SUPPLIED RECORDS Block Start

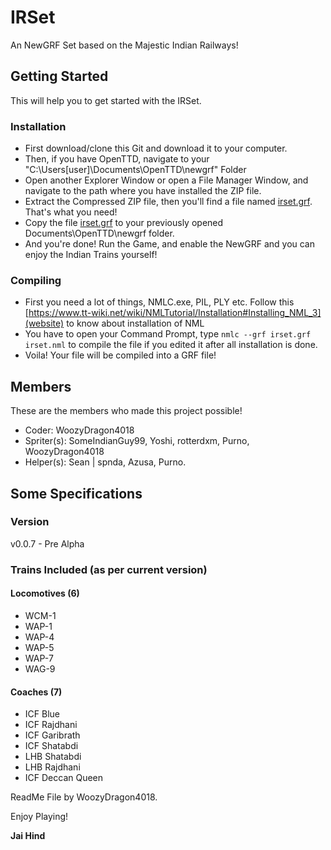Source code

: # IRSet
An NewGRF Set based on the Majestic Indian Railways!
## Getting Started
This will help you to get started with the IRSet.
### Installation
* First download/clone this Git and download it to your computer.
* Then, if you have OpenTTD, navigate to your "C:\Users\[user]\Documents\OpenTTD\newgrf" Folder
* Open another Explorer Window or open a File Manager Window, and navigate to the path where you have installed the ZIP file.
* Extract the Compressed ZIP file, then you'll find a file named [irset.grf](irset.grf). That's what you need!
* Copy the file [irset.grf](irset.grf) to your previously opened Documents\OpenTTD\newgrf folder.
* And you're done! Run the Game, and enable the NewGRF and you can enjoy the Indian Trains yourself!

### Compiling
* First you need a lot of things, NMLC.exe, PIL, PLY etc. Follow this [https://www.tt-wiki.net/wiki/NMLTutorial/Installation#Installing_NML_3](website) to know about installation of NML
* You have to open your Command Prompt, type `nmlc --grf irset.grf irset.nml` to compile the file if you edited it after all installation is done.
* Voila! Your file will be compiled into a GRF file!

## Members
These are the members who made this project possible!
* Coder: WoozyDragon4018
* Spriter(s): SomeIndianGuy99, Yoshi, rotterdxm, Purno, WoozyDragon4018
* Helper(s): Sean | spnda, Azusa, Purno.

## Some Specifications
### Version
v0.0.7 - Pre Alpha

### Trains Included (as per current version)
#### Locomotives (6)
* WCM-1
* WAP-1
* WAP-4
* WAP-5
* WAP-7
* WAG-9

#### Coaches (7)
* ICF Blue
* ICF Rajdhani
* ICF Garibrath
* ICF Shatabdi
* LHB Shatabdi
* LHB Rajdhani
* ICF Deccan Queen

ReadMe File by WoozyDragon4018.

Enjoy Playing!

**Jai Hind**
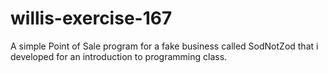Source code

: # willis-exercise-167
A simple Point of Sale program for a fake business called SodNotZod that i developed for an introduction to programming class.
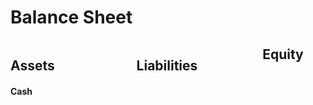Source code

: <title>Balance Sheet</title>
<style>
    #left {
        float: left;
        width: 40%;
    }
    #right {
        float: left;
        width: 40%;
    }
</style>

# Balance Sheet

<div id="left">
    <h2>Assets</h2>
    <h4>Cash</h4>
</div>
<div id="right">
    <h2>Liabilities</h2>
</div>

## Equity
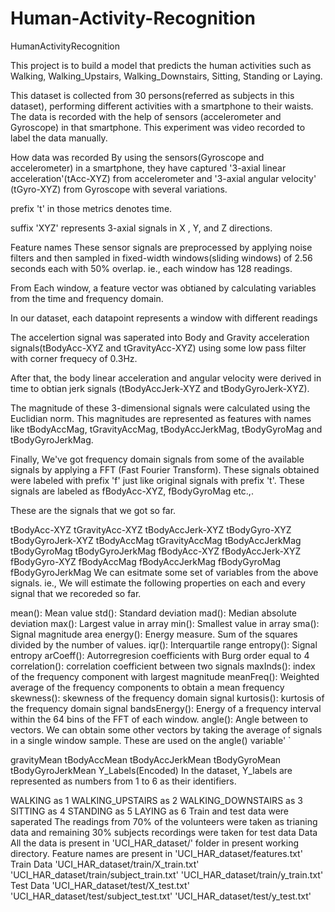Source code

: # Human-Activity-Recognition


HumanActivityRecognition

This project is to build a model that predicts the human activities such as Walking, Walking_Upstairs, Walking_Downstairs, Sitting, Standing or Laying.

This dataset is collected from 30 persons(referred as subjects in this dataset), performing different activities with a smartphone to their waists. The data is recorded with the help of sensors (accelerometer and Gyroscope) in that smartphone. This experiment was video recorded to label the data manually.

How data was recorded
By using the sensors(Gyroscope and accelerometer) in a smartphone, they have captured '3-axial linear acceleration'(tAcc-XYZ) from accelerometer and '3-axial angular velocity' (tGyro-XYZ) from Gyroscope with several variations.

prefix 't' in those metrics denotes time.

suffix 'XYZ' represents 3-axial signals in X , Y, and Z directions.

Feature names
These sensor signals are preprocessed by applying noise filters and then sampled in fixed-width windows(sliding windows) of 2.56 seconds each with 50% overlap. ie., each window has 128 readings.

From Each window, a feature vector was obtianed by calculating variables from the time and frequency domain.

In our dataset, each datapoint represents a window with different readings

The accelertion signal was saperated into Body and Gravity acceleration signals(tBodyAcc-XYZ and tGravityAcc-XYZ) using some low pass filter with corner frequecy of 0.3Hz.

After that, the body linear acceleration and angular velocity were derived in time to obtian jerk signals (tBodyAccJerk-XYZ and tBodyGyroJerk-XYZ).

The magnitude of these 3-dimensional signals were calculated using the Euclidian norm. This magnitudes are represented as features with names like tBodyAccMag, tGravityAccMag, tBodyAccJerkMag, tBodyGyroMag and tBodyGyroJerkMag.

Finally, We've got frequency domain signals from some of the available signals by applying a FFT (Fast Fourier Transform). These signals obtained were labeled with prefix 'f' just like original signals with prefix 't'. These signals are labeled as fBodyAcc-XYZ, fBodyGyroMag etc.,.

These are the signals that we got so far.

tBodyAcc-XYZ
tGravityAcc-XYZ
tBodyAccJerk-XYZ
tBodyGyro-XYZ
tBodyGyroJerk-XYZ
tBodyAccMag
tGravityAccMag
tBodyAccJerkMag
tBodyGyroMag
tBodyGyroJerkMag
fBodyAcc-XYZ
fBodyAccJerk-XYZ
fBodyGyro-XYZ
fBodyAccMag
fBodyAccJerkMag
fBodyGyroMag
fBodyGyroJerkMag
We can esitmate some set of variables from the above signals. ie., We will estimate the following properties on each and every signal that we recoreded so far.

mean(): Mean value
std(): Standard deviation
mad(): Median absolute deviation
max(): Largest value in array
min(): Smallest value in array
sma(): Signal magnitude area
energy(): Energy measure. Sum of the squares divided by the number of values.
iqr(): Interquartile range
entropy(): Signal entropy
arCoeff(): Autorregresion coefficients with Burg order equal to 4
correlation(): correlation coefficient between two signals
maxInds(): index of the frequency component with largest magnitude
meanFreq(): Weighted average of the frequency components to obtain a mean frequency
skewness(): skewness of the frequency domain signal
kurtosis(): kurtosis of the frequency domain signal
bandsEnergy(): Energy of a frequency interval within the 64 bins of the FFT of each window.
angle(): Angle between to vectors.
We can obtain some other vectors by taking the average of signals in a single window sample. These are used on the angle() variable' `

gravityMean
tBodyAccMean
tBodyAccJerkMean
tBodyGyroMean
tBodyGyroJerkMean
Y_Labels(Encoded)
In the dataset, Y_labels are represented as numbers from 1 to 6 as their identifiers.

WALKING as 1
WALKING_UPSTAIRS as 2
WALKING_DOWNSTAIRS as 3
SITTING as 4
STANDING as 5
LAYING as 6
Train and test data were saperated
The readings from 70% of the volunteers were taken as trianing data and remaining 30% subjects recordings were taken for test data
Data
All the data is present in 'UCI_HAR_dataset/' folder in present working directory.
Feature names are present in 'UCI_HAR_dataset/features.txt'
Train Data
'UCI_HAR_dataset/train/X_train.txt'
'UCI_HAR_dataset/train/subject_train.txt'
'UCI_HAR_dataset/train/y_train.txt'
Test Data
'UCI_HAR_dataset/test/X_test.txt'
'UCI_HAR_dataset/test/subject_test.txt'
'UCI_HAR_dataset/test/y_test.txt'
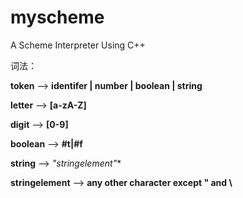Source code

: # myscheme
A Scheme Interpreter Using C++

词法：

**token** ——> **identifer | number | boolean | string**

**letter** ——> **[a-zA-Z]**

**digit** ——> **[0-9]**

**boolean** ——> **#t|#f**

**string** ——> **"stringelement*"**

**stringelement** ——> **any other character except " and \\**
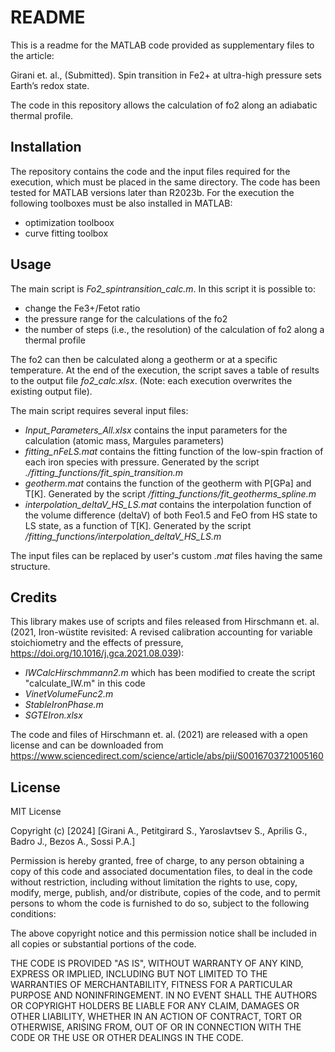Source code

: # README

This is a readme for the MATLAB code provided as supplementary files to the article:

Girani et. al., (Submitted). Spin transition in Fe2+ at ultra-high pressure sets Earth’s redox state.

The code in this repository allows the calculation of fo2 along an adiabatic thermal profile.


## Installation

The repository contains the code and the input files required for the execution, which must be placed in the same directory. The code has been tested for MATLAB versions later than R2023b.
For the execution the following toolboxes must be also installed in MATLAB:
 
* optimization toolboox
* curve fitting toolbox


## Usage

The main script is *Fo2_spintransition_calc.m*. In this script it is possible to:
* change the Fe3+/Fetot ratio
* the pressure range for the calculations of the fo2
* the number of steps (i.e., the resolution) of the calculation of fo2 along a thermal profile

The fo2 can then be calculated along a geotherm or at a specific temperature.
At the end of the execution, the script saves a table of results to the output file *fo2_calc.xlsx*. 
(Note: each execution overwrites the existing output file). 

The main script requires several input files:
* *Input_Parameters_All.xlsx* contains the input parameters for the calculation (atomic mass, Margules parameters)
* *fitting_nFeLS.mat* contains the fitting function of the low-spin fraction of each iron species with pressure. Generated by the script *./fitting_functions/fit_spin_transition.m*
* *geotherm.mat* contains the function of the geotherm with P[GPa] and T[K]. Generated by the script */fitting_functions/fit_geotherms_spline.m*
* *interpolation_deltaV_HS_LS.mat* contains the interpolation function of the volume difference (deltaV) of both Feo1.5 and FeO from HS state to LS state, as a function of T[K]. Generated by the script */fitting_functions/interpolation_deltaV_HS_LS.m*

The input files can be replaced by user's custom *.mat* files having the same structure.



## Credits
This library makes use of scripts and files released from Hirschmann et. al. (2021, Iron-wüstite revisited: A revised calibration accounting for variable stoichiometry and the effects of pressure, https://doi.org/10.1016/j.gca.2021.08.039):
* *IWCalcHirschmmann2.m* which has been modified to create the script "calculate_IW.m" in this code 
* *VinetVolumeFunc2.m*
* *StableIronPhase.m*
* *SGTEIron.xlsx*

The code and files of Hirschmann et. al. (2021) are released with a open license and can be downloaded from https://www.sciencedirect.com/science/article/abs/pii/S0016703721005160



## License

MIT License

Copyright (c) [2024] [Girani A., Petitgirard S., Yaroslavtsev S.,
Aprilis G., Badro J., Bezos A., Sossi P.A.]

Permission is hereby granted, free of charge, to any person obtaining a copy
of this code and associated documentation files, to deal in the code without restriction, 
including without limitation the rights to use, copy, modify, merge, publish, 
and/or  distribute, copies of the code, and to permit persons to whom 
the code is furnished to do so, subject to the following conditions:

The above copyright notice and this permission notice shall be included in all
copies or substantial portions of the code.

THE CODE IS PROVIDED "AS IS", WITHOUT WARRANTY OF ANY KIND, EXPRESS OR
IMPLIED, INCLUDING BUT NOT LIMITED TO THE WARRANTIES OF MERCHANTABILITY,
FITNESS FOR A PARTICULAR PURPOSE AND NONINFRINGEMENT. IN NO EVENT SHALL 
THE AUTHORS OR COPYRIGHT HOLDERS BE LIABLE FOR ANY CLAIM, DAMAGES OR OTHER 
LIABILITY, WHETHER IN AN ACTION OF CONTRACT, TORT OR OTHERWISE, ARISING FROM, 
OUT OF OR IN CONNECTION WITH THE CODE OR THE USE OR OTHER DEALINGS IN THE CODE.
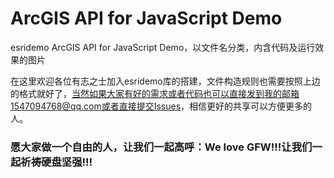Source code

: # ArcGIS API for JavaScript Demo
esridemo
ArcGIS API for JavaScript Demo，以文件名分类，内含代码及运行效果的图片

在这里欢迎各位有志之士加入esridemo库的搭建，文件构造规则也需要按照上边的格式就好了，当然如果大家有好的需求或者代码也可以直接发到我的邮箱1547094768@qq.com或者直接提交Issues，相信更好的共享可以方便更多的人。

### 愿大家做一个自由的人，让我们一起高呼：We love GFW!!!让我们一起祈祷硬盘坚强!!!
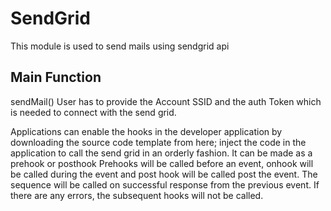 # SendGrid
This module is used to send mails using sendgrid api 

## Main Function
sendMail()
User has to provide the Account SSID and the auth Token which is needed to connect with 
the send grid. 

Applications can enable the hooks in the developer application by downloading the source code template from here; 
inject the code in the application to call the send grid in an orderly fashion. It can be made as a prehook or posthook 
Prehooks will be called before an event, onhook will be called during the event and post hook will be called post 
the event. The sequence will be called on successful response from the previous event. If there are any errors,
the subsequent hooks will not be called.
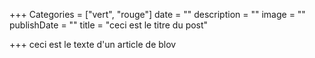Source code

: +++
Categories = ["vert", "rouge"]
date = ""
description = ""
image = ""
publishDate = ""
title = "ceci est le titre du post"

+++
ceci est le texte d'un article de blov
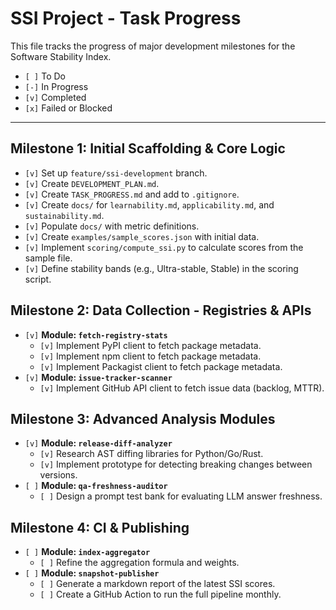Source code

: # SSI Project - Task Progress

This file tracks the progress of major development milestones for the Software Stability Index.

- `[ ]` To Do
- `[-]` In Progress
- `[v]` Completed
- `[x]` Failed or Blocked

---

## Milestone 1: Initial Scaffolding & Core Logic

-   `[v]` Set up `feature/ssi-development` branch.
-   `[v]` Create `DEVELOPMENT_PLAN.md`.
-   `[v]` Create `TASK_PROGRESS.md` and add to `.gitignore`.
-   `[v]` Create `docs/` for `learnability.md`, `applicability.md`, and `sustainability.md`.
-   `[v]` Populate `docs/` with metric definitions.
-   `[v]` Create `examples/sample_scores.json` with initial data.
-   `[v]` Implement `scoring/compute_ssi.py` to calculate scores from the sample file.
-   `[v]` Define stability bands (e.g., Ultra-stable, Stable) in the scoring script.

## Milestone 2: Data Collection - Registries & APIs

-   `[v]` **Module: `fetch-registry-stats`**
    -   `[v]` Implement PyPI client to fetch package metadata.
    -   `[v]` Implement npm client to fetch package metadata.
    -   `[v]` Implement Packagist client to fetch package metadata.
-   `[v]` **Module: `issue-tracker-scanner`**
    -   `[v]` Implement GitHub API client to fetch issue data (backlog, MTTR).

## Milestone 3: Advanced Analysis Modules

-   `[v]` **Module: `release-diff-analyzer`**
    -   `[v]` Research AST diffing libraries for Python/Go/Rust.
    -   `[v]` Implement prototype for detecting breaking changes between versions.
-   `[ ]` **Module: `qa-freshness-auditor`**
    -   `[ ]` Design a prompt test bank for evaluating LLM answer freshness.

## Milestone 4: CI & Publishing

-   `[ ]` **Module: `index-aggregator`**
    -   `[ ]` Refine the aggregation formula and weights.
-   `[ ]` **Module: `snapshot-publisher`**
    -   `[ ]` Generate a markdown report of the latest SSI scores.
    -   `[ ]` Create a GitHub Action to run the full pipeline monthly.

SUPPLIED RECORDS Block End

**WHAT IS NEEDED**
When the line with "The accelertion signal" is reached in the data above, begin copying, and stop after the line with "After that, the"; copy each line exactly, both ends included.

**OUTPUT FOR THIS TASK**
The accelertion signal was saperated into Body and Gravity acceleration signals(tBodyAcc-XYZ and tGravityAcc-XYZ) using some low pass filter with corner frequecy of 0.3Hz.

After that, the body linear acceleration and angular velocity were derived in time to obtian jerk signals (tBodyAccJerk-XYZ and tBodyGyroJerk-XYZ).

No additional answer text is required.